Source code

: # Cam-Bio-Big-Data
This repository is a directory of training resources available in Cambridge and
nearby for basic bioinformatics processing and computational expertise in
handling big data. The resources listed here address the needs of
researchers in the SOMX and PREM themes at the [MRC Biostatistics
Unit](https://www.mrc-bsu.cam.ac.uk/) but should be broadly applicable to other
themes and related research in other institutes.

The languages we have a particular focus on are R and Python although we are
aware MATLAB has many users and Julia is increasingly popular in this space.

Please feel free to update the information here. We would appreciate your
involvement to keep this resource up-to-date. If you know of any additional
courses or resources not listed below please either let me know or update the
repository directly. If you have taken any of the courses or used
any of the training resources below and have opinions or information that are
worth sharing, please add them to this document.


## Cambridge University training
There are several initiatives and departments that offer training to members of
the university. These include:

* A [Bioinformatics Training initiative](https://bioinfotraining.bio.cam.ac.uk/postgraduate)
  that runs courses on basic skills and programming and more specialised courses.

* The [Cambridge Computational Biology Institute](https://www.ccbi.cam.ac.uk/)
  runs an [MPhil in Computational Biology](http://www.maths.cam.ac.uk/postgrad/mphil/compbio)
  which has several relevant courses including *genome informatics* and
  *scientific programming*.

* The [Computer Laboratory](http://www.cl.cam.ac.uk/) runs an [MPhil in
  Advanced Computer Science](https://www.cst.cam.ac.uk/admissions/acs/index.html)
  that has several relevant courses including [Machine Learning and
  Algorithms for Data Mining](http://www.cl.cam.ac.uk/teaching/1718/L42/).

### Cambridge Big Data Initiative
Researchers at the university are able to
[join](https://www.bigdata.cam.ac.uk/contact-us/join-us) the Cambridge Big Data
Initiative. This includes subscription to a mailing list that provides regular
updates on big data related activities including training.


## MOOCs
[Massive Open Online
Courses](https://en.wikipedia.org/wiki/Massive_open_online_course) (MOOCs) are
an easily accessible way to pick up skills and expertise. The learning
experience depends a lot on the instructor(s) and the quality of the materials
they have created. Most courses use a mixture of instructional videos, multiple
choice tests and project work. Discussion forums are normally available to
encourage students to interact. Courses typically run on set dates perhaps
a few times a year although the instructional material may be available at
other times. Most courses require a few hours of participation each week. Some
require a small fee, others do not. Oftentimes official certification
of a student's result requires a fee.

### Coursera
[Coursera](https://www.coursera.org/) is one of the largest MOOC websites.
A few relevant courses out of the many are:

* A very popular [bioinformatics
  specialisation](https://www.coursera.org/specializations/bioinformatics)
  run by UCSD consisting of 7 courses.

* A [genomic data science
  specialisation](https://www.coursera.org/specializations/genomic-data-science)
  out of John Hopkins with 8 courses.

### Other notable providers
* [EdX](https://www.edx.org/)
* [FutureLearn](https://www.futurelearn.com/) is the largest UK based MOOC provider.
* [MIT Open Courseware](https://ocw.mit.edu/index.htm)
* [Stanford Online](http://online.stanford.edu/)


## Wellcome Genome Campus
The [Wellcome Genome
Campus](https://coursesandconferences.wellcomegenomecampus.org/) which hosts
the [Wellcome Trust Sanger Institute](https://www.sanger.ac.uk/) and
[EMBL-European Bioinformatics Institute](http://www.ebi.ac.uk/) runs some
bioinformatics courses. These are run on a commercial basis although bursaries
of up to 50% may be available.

**What is expected**
Can you repeat, word for word, every line above from the one containing "which has several" down to the one containing "run by UCSD consisting of 7 courses.", including both?

**Completed task**
  which has several relevant courses including *genome informatics* and
  *scientific programming*.

* The [Computer Laboratory](http://www.cl.cam.ac.uk/) runs an [MPhil in
  Advanced Computer Science](https://www.cst.cam.ac.uk/admissions/acs/index.html)
  that has several relevant courses including [Machine Learning and
  Algorithms for Data Mining](http://www.cl.cam.ac.uk/teaching/1718/L42/).

### Cambridge Big Data Initiative
Researchers at the university are able to
[join](https://www.bigdata.cam.ac.uk/contact-us/join-us) the Cambridge Big Data
Initiative. This includes subscription to a mailing list that provides regular
updates on big data related activities including training.


## MOOCs
[Massive Open Online
Courses](https://en.wikipedia.org/wiki/Massive_open_online_course) (MOOCs) are
an easily accessible way to pick up skills and expertise. The learning
experience depends a lot on the instructor(s) and the quality of the materials
they have created. Most courses use a mixture of instructional videos, multiple
choice tests and project work. Discussion forums are normally available to
encourage students to interact. Courses typically run on set dates perhaps
a few times a year although the instructional material may be available at
other times. Most courses require a few hours of participation each week. Some
require a small fee, others do not. Oftentimes official certification
of a student's result requires a fee.

### Coursera
[Coursera](https://www.coursera.org/) is one of the largest MOOC websites.
A few relevant courses out of the many are:

* A very popular [bioinformatics
  specialisation](https://www.coursera.org/specializations/bioinformatics)
  run by UCSD consisting of 7 courses.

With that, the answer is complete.